Siempre es interesante observar la función de los grandes enterradores; también lo fue el rústico Nikita Kruschev, encargado de las exequias de Iósif Stalin, en 1953.

Trotsky ni siquiera asistió a los funerales de Lenin -dio parte de enfermo-, se desinteresaba de la política cotidiana y prácticamente no asistía a las reuniones de los órganos de dirección del Partido.

Así fue que los dirigentes bolcheviques, ante el temor a la tiranía del exuberante jefe del Ejército Rojo, optaron por el bueno de Iósif para ocupar un puesto al servicio del Partido, de la revolución, y de todos los dirigentes.

Una fórmula aparentemente infalible para evitarse los trabajos y las asperezas del poder visible.
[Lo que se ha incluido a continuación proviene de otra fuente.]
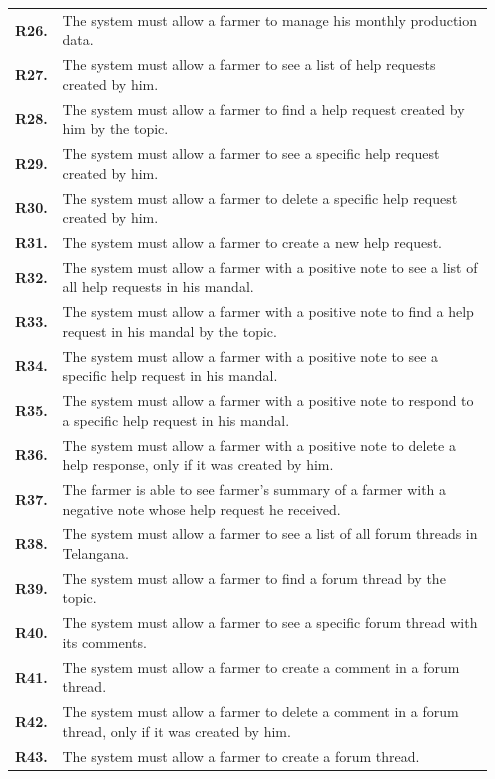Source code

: \begin{longtable}{p{0.07\linewidth} p{0.88\linewidth}}
	\textbf{R26.} & The system must allow a farmer to manage his monthly production data.\\
	\textbf{R27.} & The system must allow a farmer to see a list of help requests created by him.\\
	\textbf{R28.} & The system must allow a farmer to find a help request created by him by the topic.\\
	\textbf{R29.} & The system must allow a farmer to see a specific help request created by him.\\
	\textbf{R30.} & The system must allow a farmer to delete a specific help request created by him.\\
	\textbf{R31.} & The system must allow a farmer to create a new help request.\\
	\textbf{R32.} & The system must allow a farmer with a positive note to see a list of all help requests in his mandal.\\
	\textbf{R33.} & The system must allow a farmer with a positive note to find a help request in his mandal by the topic.\\
	\textbf{R34.} & The system must allow a farmer with a positive note to see a specific help request in his mandal.\\
	\textbf{R35.} & The system must allow a farmer with a positive note to respond to a specific help request in his mandal.\\
	\textbf{R36.} & The system must allow a farmer with a positive note to delete a help response, only if it was created by him.\\
	\textbf{R37.} & The farmer is able to see farmer's summary of a farmer with a negative note whose help request he received. \\
	\textbf{R38.} & The system must allow a farmer to see a list of all forum threads in Telangana.\\
	\textbf{R39.} & The system must allow a farmer to find a forum thread by the topic.\\
	\textbf{R40.} & The system must allow a farmer to see a specific forum thread with its comments.\\
	\textbf{R41.} & The system must allow a farmer to create a comment in a forum thread.\\
	\textbf{R42.} & The system must allow a farmer to delete a comment in a forum thread, only if it was created by him.\\
	\textbf{R43.} & The system must allow a farmer to create a forum thread.\\
	

\end{longtable}
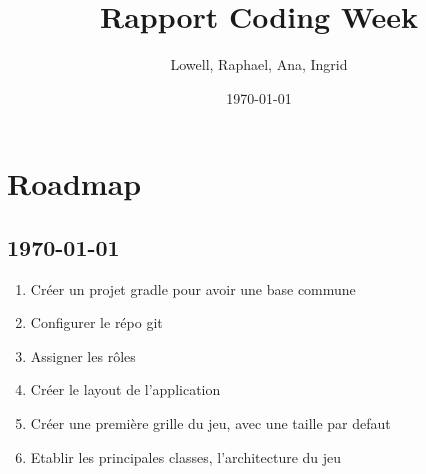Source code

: \documentclass[12pt]{article}
\title{Rapport Coding Week}
\author{Lowell, Raphael, Ana, Ingrid}
\date{\today}
\theoremstyle{definition}
\theoremstyle{definition}
\theoremstyle{remark}
\theoremstyle{remark}
\theoremstyle{definition}
\theoremstyle{remark}
\begin{document}
\maketitle
\tableofcontents
\newpage
{}

\section{Roadmap} 

\subsection{\today}

\begin{enumerate}
    \item Créer un projet gradle pour avoir une base commune
    \item Configurer le répo git
    \item Assigner les rôles
    \item Créer le layout de l'application
    \item Créer une première grille du jeu, avec une taille par defaut
    \item Etablir les principales classes, l'architecture du jeu
\end{enumerate}
\end{document}
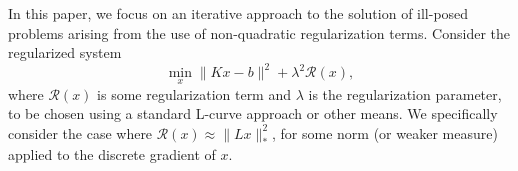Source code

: In this paper, we focus on an iterative approach to the solution of
ill-posed problems arising from the use of non-quadratic
regularization terms.  Consider the regularized system
\[
\min_x \|Kx-b\|^2 + \lambda^2 \mathcal{R}(x),
\]
where $\mathcal{R}(x)$ is some regularization term and $\lambda$ is
the regularization parameter, to be chosen using a standard L-curve
approach \cite{OlearyHansen,etc} or other means.  We specifically
consider the case where $\mathcal{R}(x) \approx \|Lx\|_\ast^2$, for
some norm (or weaker measure) applied to the discrete gradient of $x$.
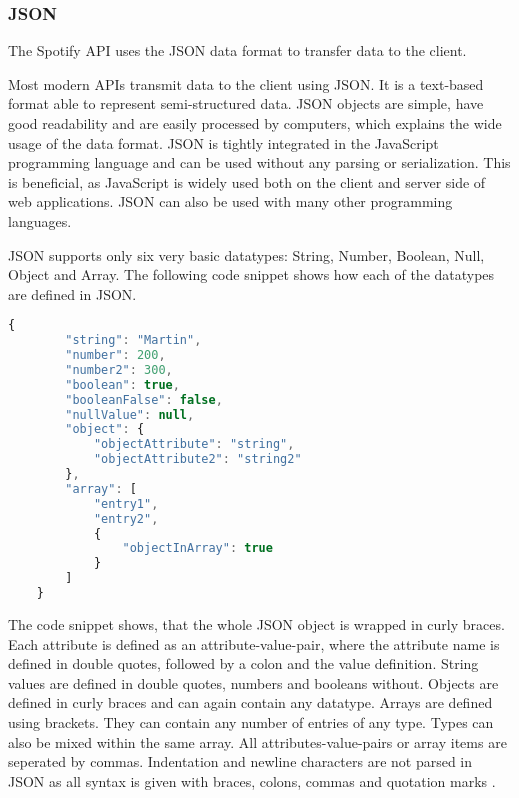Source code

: 

\subsubsection{JSON}

The Spotify API uses the \ac{JSON} data format to transfer data to the client\cite{SpotifyWebAPI}.

Most modern APIs transmit data to the client using \ac{JSON}.
It is a text-based format able to represent semi-structured data. \cite{MozillaJSON}
JSON objects are simple, have good readability and are easily processed by computers,
which explains the wide usage of the data format\cite{OracleJSON}.
JSON is tightly integrated in the JavaScript programming language and can be used without any parsing or serialization.\cite{OracleJSON}
This is beneficial, as JavaScript is widely used both on the client and server side of web applications. 
JSON can also be used with many other programming languages. \cite{JsonOrgIntroduction}

JSON supports only six very basic datatypes: String, Number, Boolean, Null, Object and Array.\cite{OracleJSON}
The following code snippet shows how each of the datatypes are defined in JSON.

\begin{lstlisting}[language=JavaScript]
    {
        "string": "Martin",
        "number": 200,
        "number2": 300,
        "boolean": true,
        "booleanFalse": false,
        "nullValue": null,
        "object": {
            "objectAttribute": "string",
            "objectAttribute2": "string2"
        },
        "array": [
            "entry1",
            "entry2",
            {
                "objectInArray": true
            }
        ]
    }
\end{lstlisting}

The code snippet shows, that the whole JSON object is wrapped in curly braces.
Each attribute is defined as an attribute-value-pair, where the attribute name is defined in 
double quotes, followed by a colon and the value definition. String values are defined in 
double quotes, numbers and booleans without. Objects are defined in curly braces and can
again contain any datatype.
Arrays are defined using brackets. They can contain any number of entries of any type.
Types can also be mixed within the same array.
All attributes-value-pairs or array items are seperated by commas.
Indentation and newline characters are not parsed in JSON as all syntax is given with braces,
colons, commas and quotation marks \cite{JsonOrgIntroduction}.

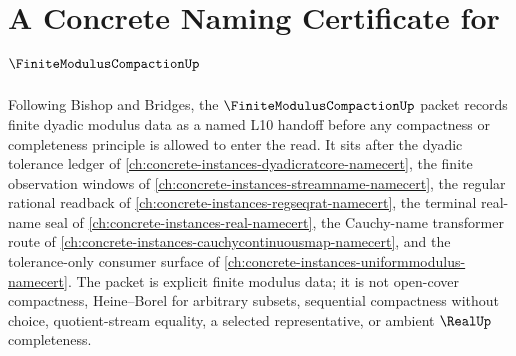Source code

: \chapter{A Concrete Naming Certificate for $\FiniteModulusCompactionUp$}
\label{ch:concrete-instances-finite-modulus-compaction-namecert}

Following Bishop and Bridges, the $\FiniteModulusCompactionUp$ packet records finite dyadic modulus data as a named L10 handoff before any compactness or completeness principle is allowed to enter the read. It sits after the dyadic tolerance ledger of \autoref{ch:concrete-instances-dyadicratcore-namecert}, the finite observation windows of \autoref{ch:concrete-instances-streamname-namecert}, the regular rational readback of \autoref{ch:concrete-instances-regseqrat-namecert}, the terminal real-name seal of \autoref{ch:concrete-instances-real-namecert}, the Cauchy-name transformer route of \autoref{ch:concrete-instances-cauchycontinuousmap-namecert}, and the tolerance-only consumer surface of \autoref{ch:concrete-instances-uniformmodulus-namecert}. The packet is explicit finite modulus data; it is not open-cover compactness, Heine--Borel for arbitrary subsets, sequential compactness without choice, quotient-stream equality, a selected representative, or ambient $\RealUp$ completeness.

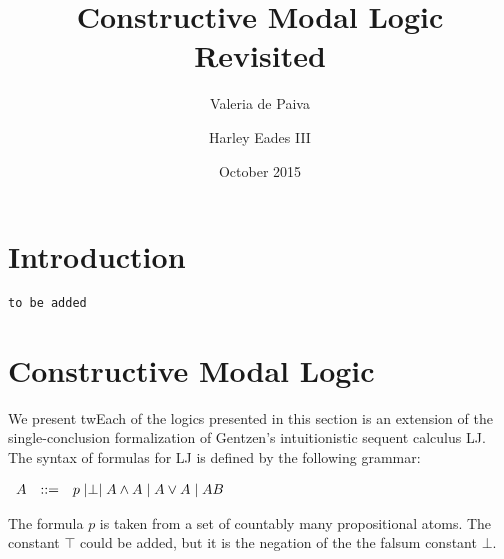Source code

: \documentclass{article}
\title{Constructive Modal Logic Revisited}
\author{Valeria de Paiva \and Harley Eades III}
\date{October 2015}
\let\to\relax
\newcommand{\to}{\rightarrow}
\begin{document}
\maketitle

\section{Introduction}
{\tt to be added}

\section{Constructive Modal Logic}

We present twEach of the logics presented in this section is an extension of the
single-conclusion formalization of Gentzen's intuitionistic sequent
calculus LJ.  The syntax of formulas for LJ is defined by the
following grammar:
\begin{center}
    \begin{math}
        \begin{array}{lllllllll}
            A & ::= & p \mid \perp \mid A \land A \mid A \lor A \mid A \to B
        \end{array}
    \end{math}
\end{center}
The formula $p$ is taken from a set of countably many propositional atoms. The constant $\top$ could be added, but it is the negation of the the falsum constant $\bot$.
\end{document}
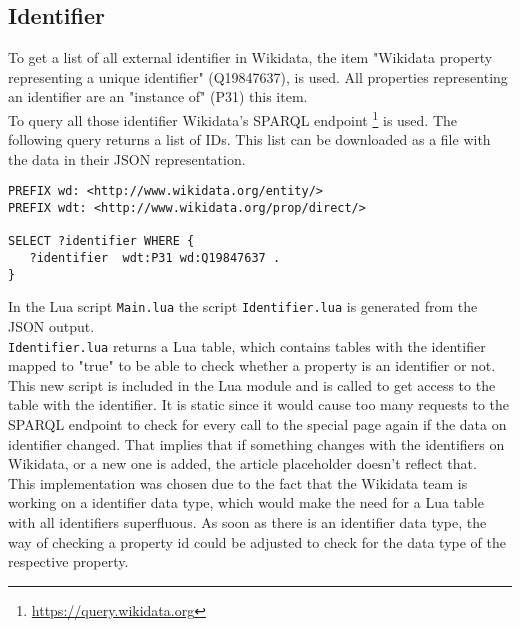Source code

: \subsection{Identifier}

To get a list of all external identifier in Wikidata, the item "Wikidata property representing a unique identifier" (Q19847637), is used. All properties representing an identifier are an "instance of" (P31) this item. \\
To query all those identifier Wikidata's SPARQL endpoint \footnote{\href{https://query.wikidata.org}{https://query.wikidata.org}} is used. The following query returns a list of IDs. This list can be downloaded as a file with the data in their JSON representation. \\

\begin{lstlisting}[frame=single] 
PREFIX wd: <http://www.wikidata.org/entity/>
PREFIX wdt: <http://www.wikidata.org/prop/direct/>

SELECT ?identifier WHERE {
   ?identifier  wdt:P31 wd:Q19847637 . 
}
\end{lstlisting}
In the Lua script \texttt{Main.lua} the script \texttt{Identifier.lua} is generated from the JSON output. \\  \texttt{Identifier.lua} returns a Lua table, which contains tables with the identifier mapped to "true" to be able to check whether a property is an identifier or not. This new script is included in the Lua module and is called to get access to the table with the identifier. It is static since it would cause too many requests to the SPARQL endpoint to check for every call to the special page again if the data on identifier changed. That implies that if something changes with the identifiers on Wikidata, or a new one is added, the article placeholder doesn't reflect that. \\
This implementation was chosen due to the fact that the Wikidata team is working on a identifier data type, which would make the need for a Lua table with all identifiers superfluous. As soon as there is an identifier data type, the way of checking a property id could be adjusted to check for the data type of the respective property. 
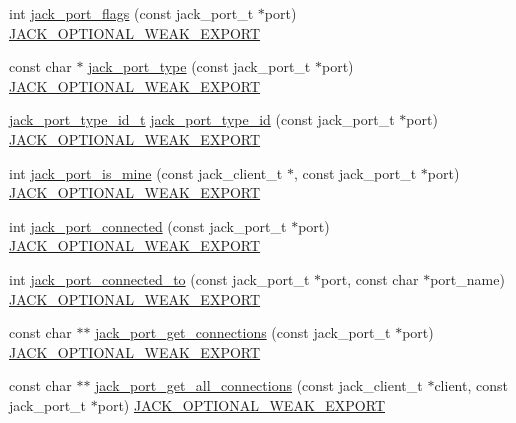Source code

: \begin{DoxyCompactItemize}
int \hyperlink{group__PortFunctions_ga2c9ed0ee016e19070b2e42f7f0a12b95}{jack\-\_\-port\-\_\-flags} (const jack\-\_\-port\-\_\-t $\ast$port) \hyperlink{weakmacros_8h_adf1bde0dd996bbf61a44311165014dd1}{\-J\-A\-C\-K\-\_\-\-O\-P\-T\-I\-O\-N\-A\-L\-\_\-\-W\-E\-A\-K\-\_\-\-E\-X\-P\-O\-R\-T}
\item 
const char $\ast$ \hyperlink{group__PortFunctions_gae2b2ef9ef3ba606be342a7d2c292cb00}{jack\-\_\-port\-\_\-type} (const jack\-\_\-port\-\_\-t $\ast$port) \hyperlink{weakmacros_8h_adf1bde0dd996bbf61a44311165014dd1}{\-J\-A\-C\-K\-\_\-\-O\-P\-T\-I\-O\-N\-A\-L\-\_\-\-W\-E\-A\-K\-\_\-\-E\-X\-P\-O\-R\-T}
\item 
\hyperlink{types_8h_aaa73ac8abfc0f11db61444f9a4812e42}{jack\-\_\-port\-\_\-type\-\_\-id\-\_\-t} \hyperlink{group__PortFunctions_ga443f950e5fe4dd3ba9e1f4530bb172a4}{jack\-\_\-port\-\_\-type\-\_\-id} (const jack\-\_\-port\-\_\-t $\ast$port) \hyperlink{weakmacros_8h_adf1bde0dd996bbf61a44311165014dd1}{\-J\-A\-C\-K\-\_\-\-O\-P\-T\-I\-O\-N\-A\-L\-\_\-\-W\-E\-A\-K\-\_\-\-E\-X\-P\-O\-R\-T}
\item 
int \hyperlink{group__PortFunctions_ga2935e21ef49da7a420aca8cd25e179e6}{jack\-\_\-port\-\_\-is\-\_\-mine} (const jack\-\_\-client\-\_\-t $\ast$, const jack\-\_\-port\-\_\-t $\ast$port) \hyperlink{weakmacros_8h_adf1bde0dd996bbf61a44311165014dd1}{\-J\-A\-C\-K\-\_\-\-O\-P\-T\-I\-O\-N\-A\-L\-\_\-\-W\-E\-A\-K\-\_\-\-E\-X\-P\-O\-R\-T}
\item 
int \hyperlink{group__PortFunctions_gafa704768d67d1a30f263a9384d845b14}{jack\-\_\-port\-\_\-connected} (const jack\-\_\-port\-\_\-t $\ast$port) \hyperlink{weakmacros_8h_adf1bde0dd996bbf61a44311165014dd1}{\-J\-A\-C\-K\-\_\-\-O\-P\-T\-I\-O\-N\-A\-L\-\_\-\-W\-E\-A\-K\-\_\-\-E\-X\-P\-O\-R\-T}
\item 
int \hyperlink{group__PortFunctions_ga996d8f5176b87bb8d333208468b6af12}{jack\-\_\-port\-\_\-connected\-\_\-to} (const jack\-\_\-port\-\_\-t $\ast$port, const char $\ast$port\-\_\-name) \hyperlink{weakmacros_8h_adf1bde0dd996bbf61a44311165014dd1}{\-J\-A\-C\-K\-\_\-\-O\-P\-T\-I\-O\-N\-A\-L\-\_\-\-W\-E\-A\-K\-\_\-\-E\-X\-P\-O\-R\-T}
\item 
const char $\ast$$\ast$ \hyperlink{group__PortFunctions_gac1c942d03daee62ac6d0ed0ad044de43}{jack\-\_\-port\-\_\-get\-\_\-connections} (const jack\-\_\-port\-\_\-t $\ast$port) \hyperlink{weakmacros_8h_adf1bde0dd996bbf61a44311165014dd1}{\-J\-A\-C\-K\-\_\-\-O\-P\-T\-I\-O\-N\-A\-L\-\_\-\-W\-E\-A\-K\-\_\-\-E\-X\-P\-O\-R\-T}
\item 
const char $\ast$$\ast$ \hyperlink{group__PortFunctions_ga4e1bd29a68acb4fb45f75931de0d36b2}{jack\-\_\-port\-\_\-get\-\_\-all\-\_\-connections} (const jack\-\_\-client\-\_\-t $\ast$client, const jack\-\_\-port\-\_\-t $\ast$port) \hyperlink{weakmacros_8h_adf1bde0dd996bbf61a44311165014dd1}{\-J\-A\-C\-K\-\_\-\-O\-P\-T\-I\-O\-N\-A\-L\-\_\-\-W\-E\-A\-K\-\_\-\-E\-X\-P\-O\-R\-T}

\end{DoxyCompactItemize}
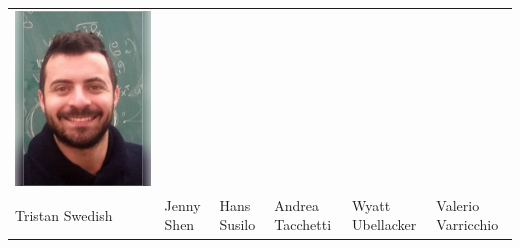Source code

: \documentclass[landscape,a0paper,fontscale=0.292]{baposter}
\begin{document}
\begin{poster}
{\begin{center}
\begin{tabularx}{\linewidth}{X X X X X X}
{\centering \includegraphics[width=0.6\linewidth]{valerio.jpg}}\\ 

{\tiny \centering Tristan Swedish }& {\tiny \centering Jenny Shen }& {\tiny \centering Hans Susilo }& {\tiny \centering Andrea Tacchetti }& {\tiny \centering Wyatt Ubellacker }& {\tiny \centering Valerio Varricchio }\\ 
 
 
            \end{tabularx}
            \end{center}
            
            }

\end{poster}%
%
\end{document}
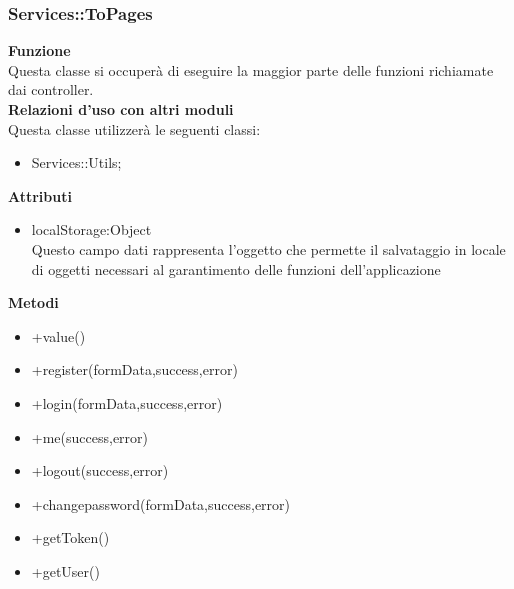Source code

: \subsubsection{Services::ToPages}
		\label{sub:servicesMain}
		\textbf{Funzione}\\
		\indent Questa classe si occuperà di eseguire la maggior parte delle funzioni richiamate dai controller.\\
		\textbf{Relazioni d'uso con altri moduli}\\
		\indent Questa classe utilizzerà le seguenti classi:
		\begin{itemize}
		\item Services::Utils;
		\end{itemize}
		\textbf{Attributi}\\
		\begin{itemize}
		\item localStorage:Object\\
		Questo campo dati rappresenta l’oggetto che permette il salvataggio in locale di oggetti necessari al garantimento delle funzioni dell'applicazione
		\end{itemize}
		\textbf{Metodi}
		\begin{itemize}
		\item +value()
		\item +register(formData,success,error)
		\item +login(formData,success,error)
		\item +me(success,error)
		\item +logout(success,error)
		\item +changepassword(formData,success,error)
		\item +getToken()
		\item +getUser()

		\end{itemize} 


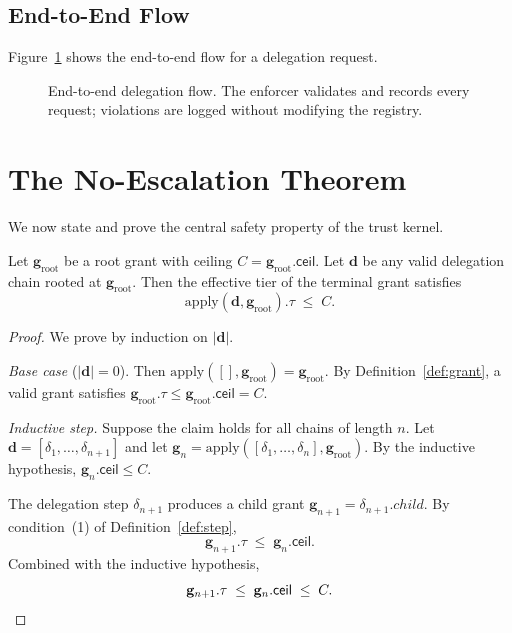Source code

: \documentclass[11pt]{article}
\newcommand{\AGrant}{\mathbf{g}}            %
\newcommand{\ACeil}{\mathsf{ceil}}          %
\newcommand{\ARoot}{\mathbf{g}_{\mathrm{root}}} %
\newcommand{\DChain}{\mathbf{d}}            %
\newcommand{\DApply}{\mathrm{apply}}        %
\begin{document}
\subsection{End-to-End Flow}

Figure~\ref{fig:flow} shows the end-to-end flow for a delegation
request.

\begin{figure}[h]
\centering
{}
\caption{End-to-end delegation flow.  The enforcer validates and
  records every request; violations are logged without modifying
  the registry.}
\label{fig:flow}
\end{figure}

\section{The No-Escalation Theorem}\label{sec:noescalation}

We now state and prove the central safety property of the trust kernel.

\begin{theorem}[No-Escalation]\label{thm:no-escalation}
Let $\ARoot$ be a root grant with ceiling $C = \ARoot.\ACeil$.
Let $\DChain$ be any valid delegation chain rooted at $\ARoot$.
Then the effective tier of the terminal grant satisfies
\[
  \DApply(\DChain, \ARoot).\tau \;\leq\; C.
\]
\end{theorem}
\begin{proof}
We prove by induction on $|\DChain|$.

\medskip\noindent\textit{Base case} ($|\DChain| = 0$).
Then $\DApply([], \ARoot) = \ARoot$.  By Definition~\ref{def:grant},
a valid grant satisfies $\ARoot.\tau \leq \ARoot.\ACeil = C$.

\medskip\noindent\textit{Inductive step.}
Suppose the claim holds for all chains of length $n$.  Let
$\DChain = [\delta_1, \ldots, \delta_{n+1}]$ and let
$\AGrant_n = \DApply([\delta_1,\ldots,\delta_n], \ARoot)$.
By the inductive hypothesis, $\AGrant_n.\ACeil \leq C$.

The delegation step $\delta_{n+1}$ produces a child grant
$\AGrant_{n+1} = \delta_{n+1}.\mathit{child}$.  By
condition~(1) of Definition~\ref{def:step},
\[
  \AGrant_{n+1}.\tau \;\leq\; \AGrant_n.\ACeil.
\]
Combined with the inductive hypothesis,
\[
  \AGrant_{n+1}.\tau \;\leq\; \AGrant_n.\ACeil \;\leq\; C. \qedhere
\]
\end{proof}
\end{document}

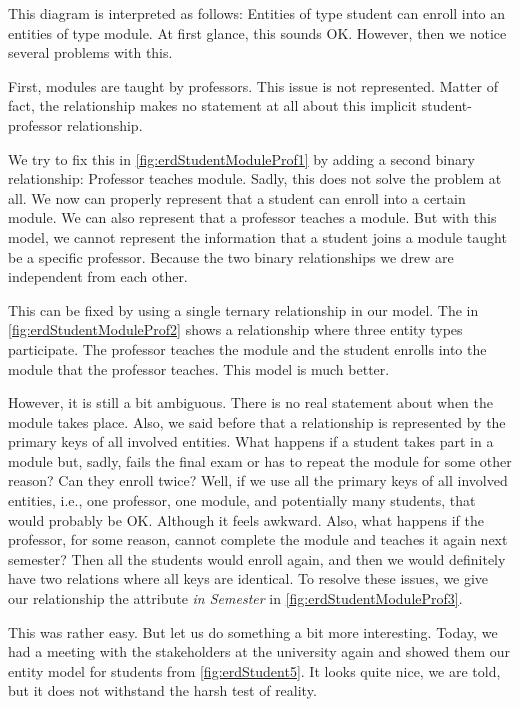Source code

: This diagram is interpreted as follows:
Entities of type student can enroll into an entities of type module.
At first glance, this sounds OK.
However, then we notice several problems with this.

First, modules are taught by professors.
This issue is not represented.
Matter of fact, the relationship makes no statement at all about this implicit student-professor relationship.

We try to fix this in \cref{fig:erdStudentModuleProf1} by adding a second binary relationship:
Professor teaches module.
Sadly, this does not solve the problem at all.
We now can properly represent that a student can enroll into a certain module.
We can also represent that a professor teaches a module.
But with this model, we cannot represent the information that a student joins a module taught be a specific professor.
Because the two binary relationships we drew are independent from each other.

This can be fixed by using a single ternary relationship in our model.
The  in \cref{fig:erdStudentModuleProf2} shows a relationship where three entity types participate.
The professor teaches the module and the student enrolls into the module that the professor teaches.
This model is much better.

However, it is still a bit ambiguous.
There is no real statement about when the module takes place.
Also, we said before that a relationship is represented by the primary keys of all involved entities.
What happens if a student takes part in a module but, sadly, fails the final exam or has to repeat the module for some other reason?
Can they enroll twice?
Well, if we use all the primary keys of all involved entities, i.e., one professor, one module, and potentially many students, that would probably be OK.
Although it feels awkward.
Also, what happens if the professor, for some reason, cannot complete the module and teaches it again next semester?
Then all the students would enroll again, and then we would definitely have two relations where all keys are identical.
To resolve these issues, we give our relationship the attribute \emph{in Semester} in \cref{fig:erdStudentModuleProf3}.

This was rather easy.
But let us do something a bit more interesting.
Today, we had a meeting with the stakeholders at the university again and showed them our entity model for students from \cref{fig:erdStudent5}.
It looks quite nice, we are told, but it does not withstand the harsh test of reality.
Pocos sospechaban el gusto por el poder que anidaba en él. Pocos repararon en su tendencia al mal humor y sus arranques de cólera, ni en el placer que le producía lo que llamaba, en privado, "un revoltijo humano", gritando su nombre.

En medio de los vivas de ese "revoltijo humano", encuadrado en una poderosa burocracia y un fabuloso aparato represivo -sólo en Moscú existían 3.000 interrogadores- el Camarada Archivista asesinó sistemática y progresivamente a todos los dirigentes de la vieja guardia revolucionaria, a través de tortuosos procesos, que empalidecen a la Inquisición.

Cinco millones de encarcelados hasta enero de 1937, siete millones de detenidos entre enero 1937 y diciembre de 1938; un millón de ejecutados y más de un millón y medio de muertos en el marco de la `Dirección General de Campos de Trabajo`, cuya sigla "Gulag", se convirtió en un sinónimo del régimen.